William Thomas (29 April 1794 – 1 December 1867) represented Aboriginal people in various roles in the Port Phillip district (now known as the state of Victoria) in Australia.

==Early life==
William Thomas was born on 29 April 1794 in Westminster, London. His father was an officer in the British army under Sir Ralph Abercrombie and died in the Battle of Alexandria in 1801. Thomas's formal education was concluded at 21 with a year on the continent, spent mainly in Spain and Gibraltar. With little capital or prospects for patronage, he founded a successful school located in Southwark on the Old Kent Road in south-east London. There he trained young men for entry to the civil service. Thomas's achievements as an educator and his devout Methodism brought him to the attention of the post-Reform Act government.

==Assistant Protector==
Thomas was one of four Assistant Protectors of Aborigines appointed by Lord Glenelg, Colonial Secretary of State, in the Port Phillip district then part of the New South Wales colony. Under directions from Sir George Grey, Thomas arrived in Sydney with his family on 3 August 1838. He was appointed a Justice of the Peace for the colony, having jurisdiction in both New South Wales and Victoria. He later served as a magistrate for Melbourne and its suburbs. As Assistant Protector, Thomas served under George Augustus Robinson, and was responsible for the Central Protectorate District Westernport regions that included the Wurundjeri (Yarra) and Boon wurrung (coastal Port Phillip and Westernport) peoples. During his tenure he learnt both the Woiwurrung and Boonwurrung language, and translated Psalm 121, the Creed, the Lord’s Prayer and the first chapter of Genesis into Boonwurrung. He was known by the people of his protectorate as "Marminata" (Good Father).
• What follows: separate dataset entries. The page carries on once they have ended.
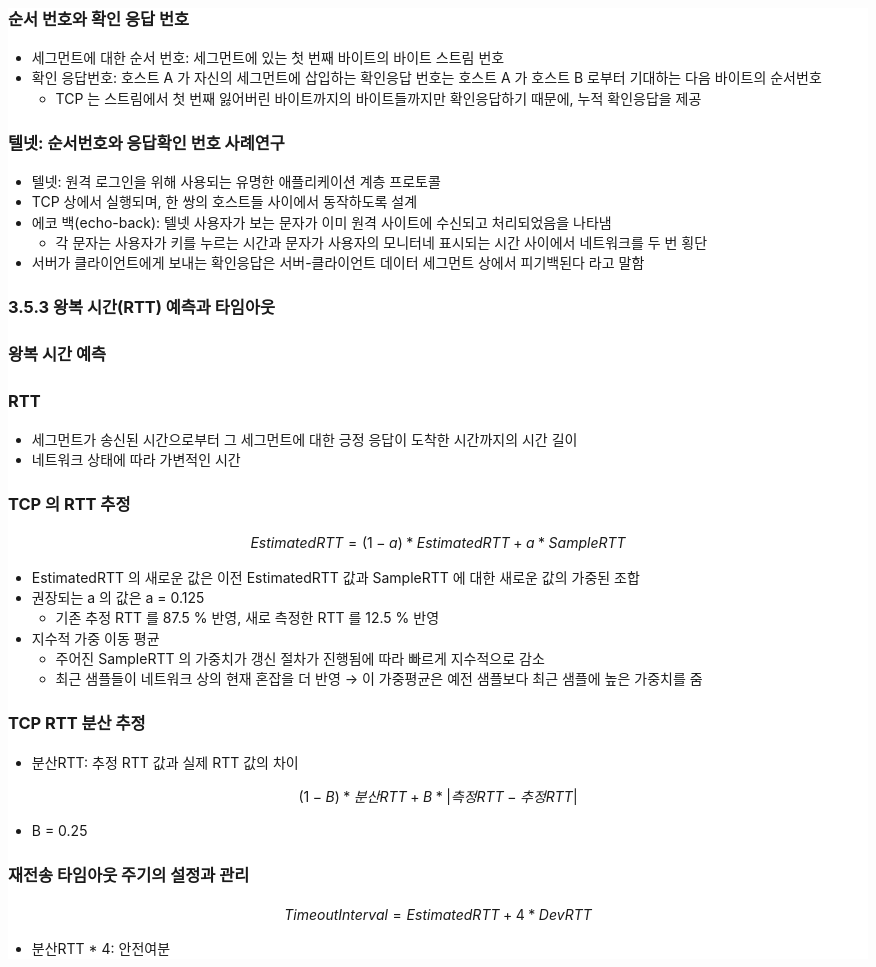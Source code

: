 ### 순서 번호와 확인 응답 번호

- 세그먼트에 대한 순서 번호: 세그먼트에 있는 첫 번째 바이트의 바이트 스트림 번호
- 확인 응답번호: 호스트 A 가 자신의 세그먼트에 삽입하는 확인응답 번호는 호스트 A 가 호스트 B 로부터 기대하는 다음 바이트의 순서번호
    - TCP 는 스트림에서 첫 번째 잃어버린 바이트까지의 바이트들까지만 확인응답하기 때문에, 누적 확인응답을 제공

### 텔넷: 순서번호와 응답확인 번호 사례연구

- 텔넷: 원격 로그인을 위해 사용되는 유명한 애플리케이션 계층 프로토콜
- TCP 상에서 실행되며, 한 쌍의 호스트들 사이에서 동작하도록 설계
- 에코 백(echo-back): 텔넷 사용자가 보는 문자가 이미 원격 사이트에 수신되고 처리되었음을 나타냄
    - 각 문자는 사용자가 키를 누르는 시간과 문자가 사용자의 모니터네 표시되는 시간 사이에서 네트워크를 두 번 횡단
- 서버가 클라이언트에게 보내는 확인응답은 서버-클라이언트 데이터 세그먼트 상에서 피기백된다 라고 말함

### 3.5.3 왕복 시간(RTT) 예측과 타임아웃

### 왕복 시간 예측

### RTT

- 세그먼트가 송신된 시간으로부터 그 세그먼트에 대한 긍정 응답이 도착한 시간까지의 시간 길이
- 네트워크 상태에 따라 가변적인 시간

### TCP 의 RTT 추정

$$
EstimatedRTT = (1 - a) * EstimatedRTT + a * SampleRTT
$$

- EstimatedRTT 의 새로운 값은 이전 EstimatedRTT 값과 SampleRTT 에 대한 새로운 값의 가중된 조합
- 권장되는 a 의 값은 a = 0.125
    - 기존 추정 RTT 를 87.5 % 반영, 새로 측정한 RTT 를 12.5 % 반영
- 지수적 가중 이동 평균
    - 주어진 SampleRTT 의 가중치가 갱신 절차가 진행됨에 따라 빠르게 지수적으로 감소
    - 최근 샘플들이 네트워크 상의 현재 혼잡을 더 반영 → 이 가중평균은 예전 샘플보다 최근 샘플에 높은 가중치를 줌

### TCP RTT 분산 추정

- 분산RTT: 추정 RTT 값과 실제 RTT 값의 차이

$$
(1 - B) * 분산RTT + B * |측정RTT - 추정RTT|
$$

- B = 0.25

### 재전송 타임아웃 주기의 설정과 관리

$$
TimeoutInterval = EstimatedRTT + 4 * DevRTT
$$

- 분산RTT * 4: 안전여분
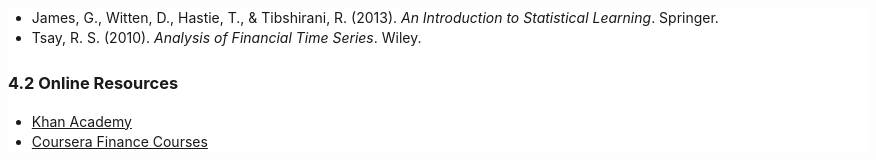 - James, G., Witten, D., Hastie, T., & Tibshirani, R. (2013). *An Introduction to Statistical Learning*. Springer.
- Tsay, R. S. (2010). *Analysis of Financial Time Series*. Wiley.

### 4.2 Online Resources

- [Khan Academy](https://www.khanacademy.org/)
- [Coursera Finance Courses](https://www.coursera.org/)
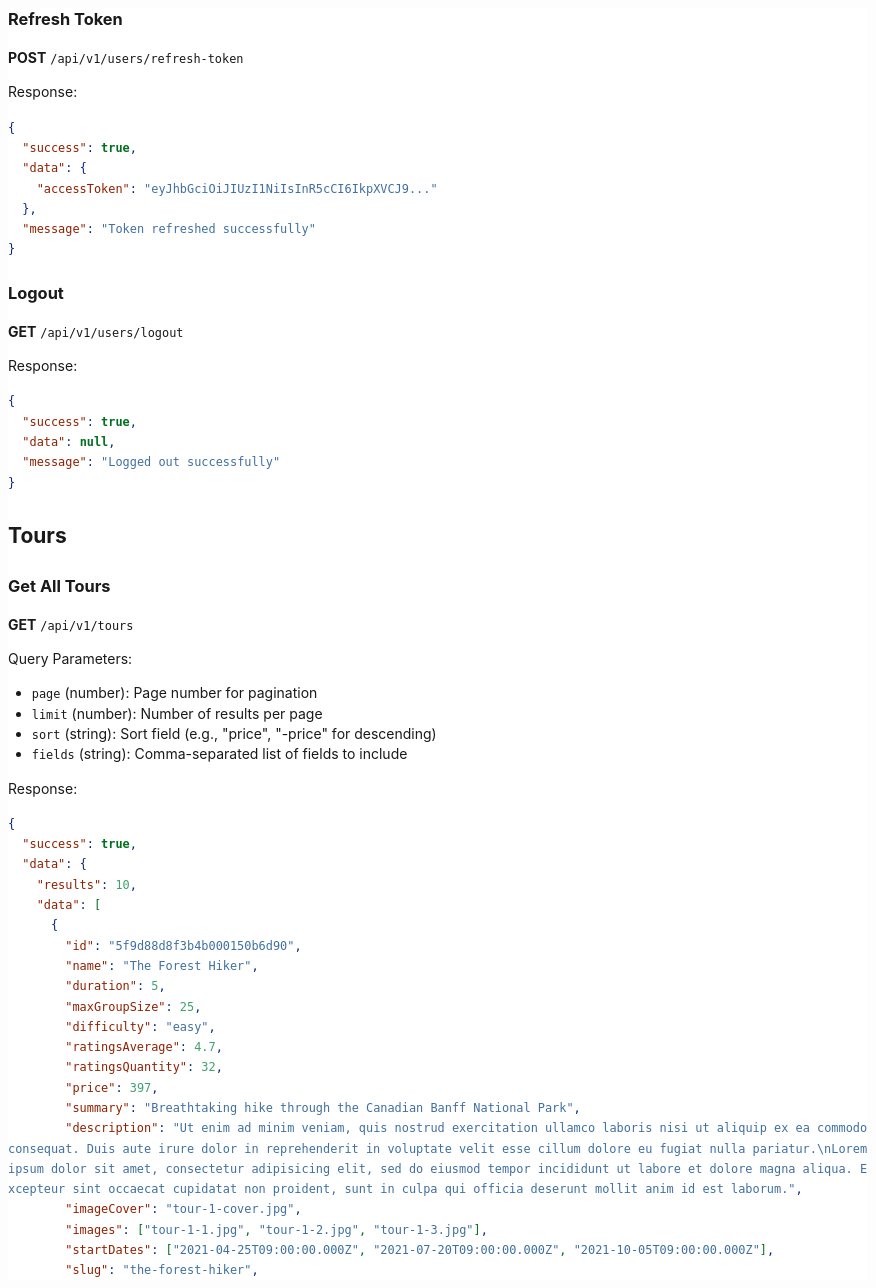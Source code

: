 ### Refresh Token
**POST** `/api/v1/users/refresh-token`

Response:
```json
{
  "success": true,
  "data": {
    "accessToken": "eyJhbGciOiJIUzI1NiIsInR5cCI6IkpXVCJ9..."
  },
  "message": "Token refreshed successfully"
}
```

### Logout
**GET** `/api/v1/users/logout`

Response:
```json
{
  "success": true,
  "data": null,
  "message": "Logged out successfully"
}
```

## Tours

### Get All Tours
**GET** `/api/v1/tours`

Query Parameters:
- `page` (number): Page number for pagination
- `limit` (number): Number of results per page
- `sort` (string): Sort field (e.g., "price", "-price" for descending)
- `fields` (string): Comma-separated list of fields to include

Response:
```json
{
  "success": true,
  "data": {
    "results": 10,
    "data": [
      {
        "id": "5f9d88d8f3b4b000150b6d90",
        "name": "The Forest Hiker",
        "duration": 5,
        "maxGroupSize": 25,
        "difficulty": "easy",
        "ratingsAverage": 4.7,
        "ratingsQuantity": 32,
        "price": 397,
        "summary": "Breathtaking hike through the Canadian Banff National Park",
        "description": "Ut enim ad minim veniam, quis nostrud exercitation ullamco laboris nisi ut aliquip ex ea commodo consequat. Duis aute irure dolor in reprehenderit in voluptate velit esse cillum dolore eu fugiat nulla pariatur.\nLorem ipsum dolor sit amet, consectetur adipisicing elit, sed do eiusmod tempor incididunt ut labore et dolore magna aliqua. Excepteur sint occaecat cupidatat non proident, sunt in culpa qui officia deserunt mollit anim id est laborum.",
        "imageCover": "tour-1-cover.jpg",
        "images": ["tour-1-1.jpg", "tour-1-2.jpg", "tour-1-3.jpg"],
        "startDates": ["2021-04-25T09:00:00.000Z", "2021-07-20T09:00:00.000Z", "2021-10-05T09:00:00.000Z"],
        "slug": "the-forest-hiker",
```
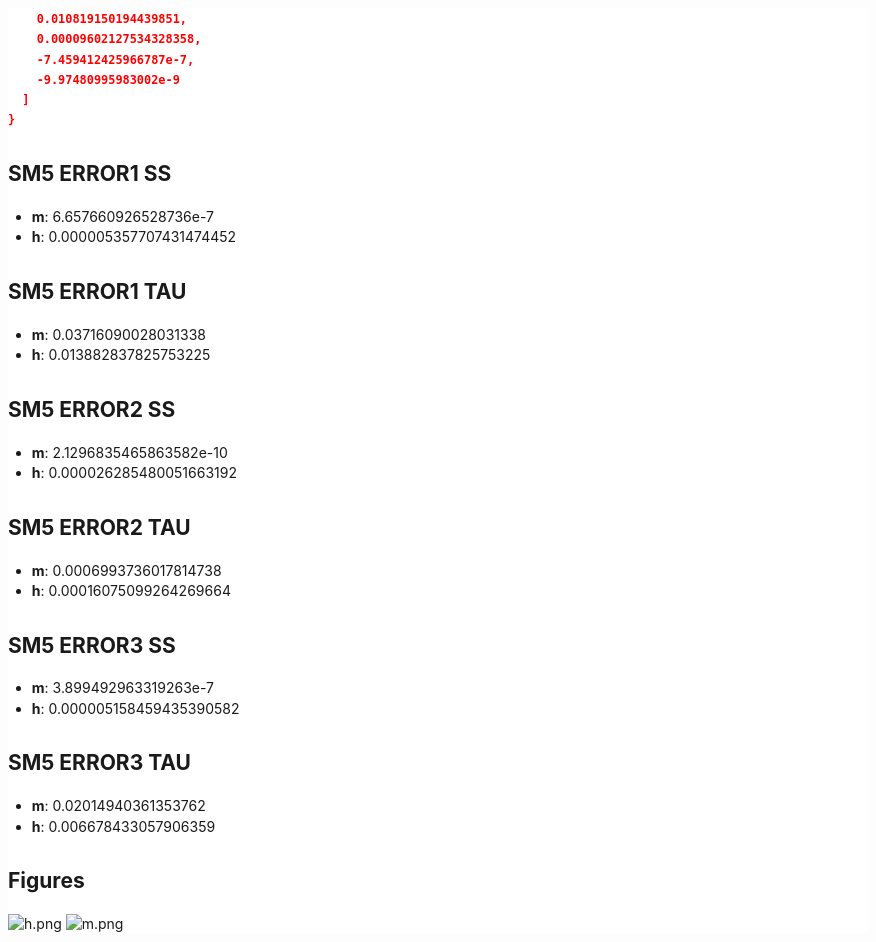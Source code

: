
 ```json
    0.010819150194439851,
    0.00009602127534328358,
    -7.459412425966787e-7,
    -9.97480995983002e-9
  ]
}
```

## SM5 ERROR1 SS

- **m**: 6.657660926528736e-7
- **h**: 0.000005357707431474452

## SM5 ERROR1 TAU

- **m**: 0.03716090028031338
- **h**: 0.013882837825753225

## SM5 ERROR2 SS

- **m**: 2.1296835465863582e-10
- **h**: 0.000026285480051663192

## SM5 ERROR2 TAU

- **m**: 0.0006993736017814738
- **h**: 0.00016075099264269664

## SM5 ERROR3 SS

- **m**: 3.899492963319263e-7
- **h**: 0.000005158459435390582

## SM5 ERROR3 TAU

- **m**: 0.02014940361353762
- **h**: 0.006678433057906359

## Figures

![h.png](images/h.png)
![m.png](images/m.png)
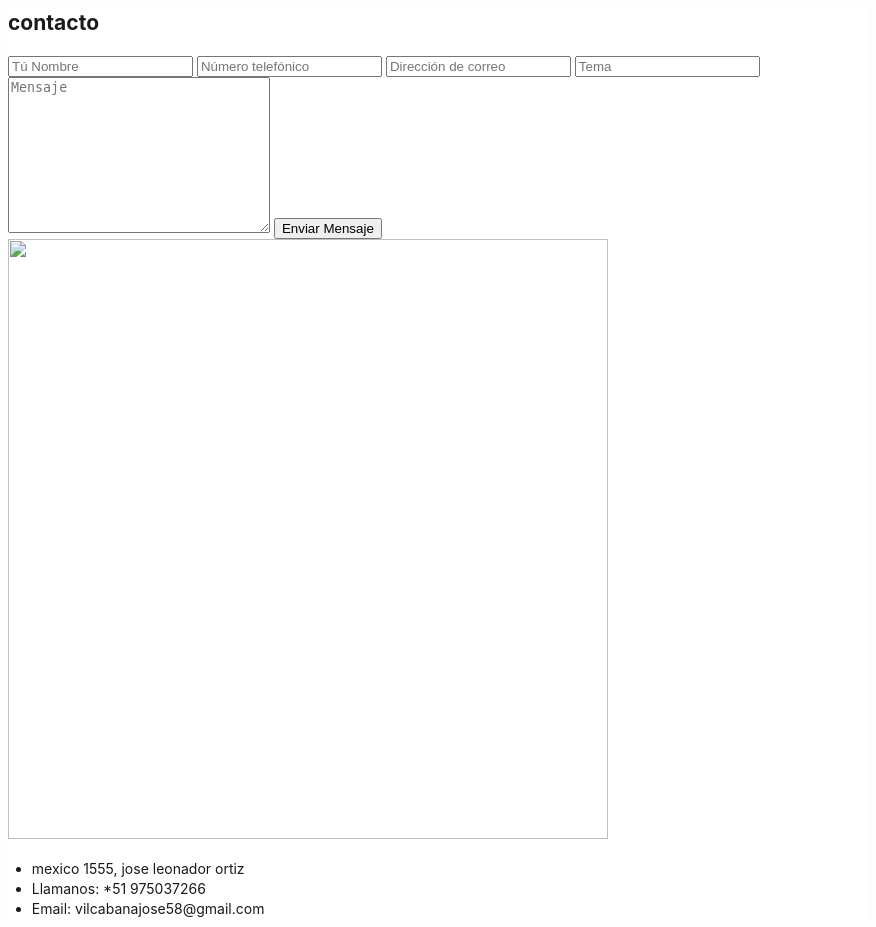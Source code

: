 </section>
 
 <section id="contacto" class="contacto">
    <div class="contenido-seccion">
        <h2>contacto</h2>
        <div class="fila">
            <!-- Formulario -->
            <div class="col">
                <input type="text" placeholder="Tú Nombre">
                <input type="text" placeholder="Número telefónico">
                <input type="text" placeholder="Dirección de correo">
                <input type="text" placeholder="Tema">
                <textarea name="" id="" cols="30" rows="10" placeholder="Mensaje"></textarea>
                <button>
                    Enviar Mensaje<i class="fa-solid fa-paper-plane"></i>
                    <span class="overlay"></span>
                </button>
            </div>
            <!-- Mapa -->
            <div class="col">
                <img src="img/ubicacion.jpg" alt="" width="600" height="600">
                <div class="info">
                    <ul>
                        <li>
                            <i class="fa-solid fa-location-dot"></i>
                            mexico 1555, jose leonador ortiz
                        </li>
                        <li>
                            <i class="fa-solid fa-mobile-screen"></i>
                            Llamanos: *51 975037266 
                        </li>
                        <li>
                            <i class="fa-solid fa-envelope"></i>
                            Email: vilcabanajose58@gmail.com
                        </li>
                    </ul>
                </div>
            </div>
        </div>
    </div>
</section>
 
 <footer>
    <a href="#inicio" class="arriba">
        <i class="fa-solid fa-angles-up"></i>
    </a>
    <div class="redes">
        <a href="#"><i class="fa-brands fa-facebook"></i></i></a>
        <a href="#"><i class="fa-brands fa-whatsapp"></i></a>
        <a href="#"><i class="fa-brands fa-tiktok"></i></i></a>
        <a href="#"><i class="fa-brands fa-square-instagram"></i></a>
    </div>
</footer>

<script src="script.js"></script>



</html>
</body>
==Guardian of the Aborigines==

The Protectorate ended in 1849. Thomas stayed in government service with his appointment of Guardian of the Aborigines though arrangement with La Trobe for the counties of Bourke and Mornington and Evelyn. His influence and advocacy saw a later appointment as Adviser on Aboriginal Affairs which he held until a few months before his death on 1 December 1867.

==Legacy==
Thomas left an important written record that has attracted much scholarship. In the public record this material comprises official reports, letters and submissions to parliamentary enquiries. In addition, his private papers give "a rare insight into the process of cultural continuity and collapse, and the agency of Victorian Aboriginal leaders in social and economic interactions with settlers and colonial administrations in a time of great social upheaval".

==Archives==
- The Mitchell Library: official returns; personal journals and diaries
- The La Trobe Library Collection of the Papers of Assistant Protector William Thomas
- The Public Record Office, Laverton, Victoria: reports and returns — monthly, quarterly and half-yearly

==Family==
Thomas married Susannah Jackson, with her father Abraham Jackson as witness. William and Susannah Thomas had nine children, only 3 of which survived him.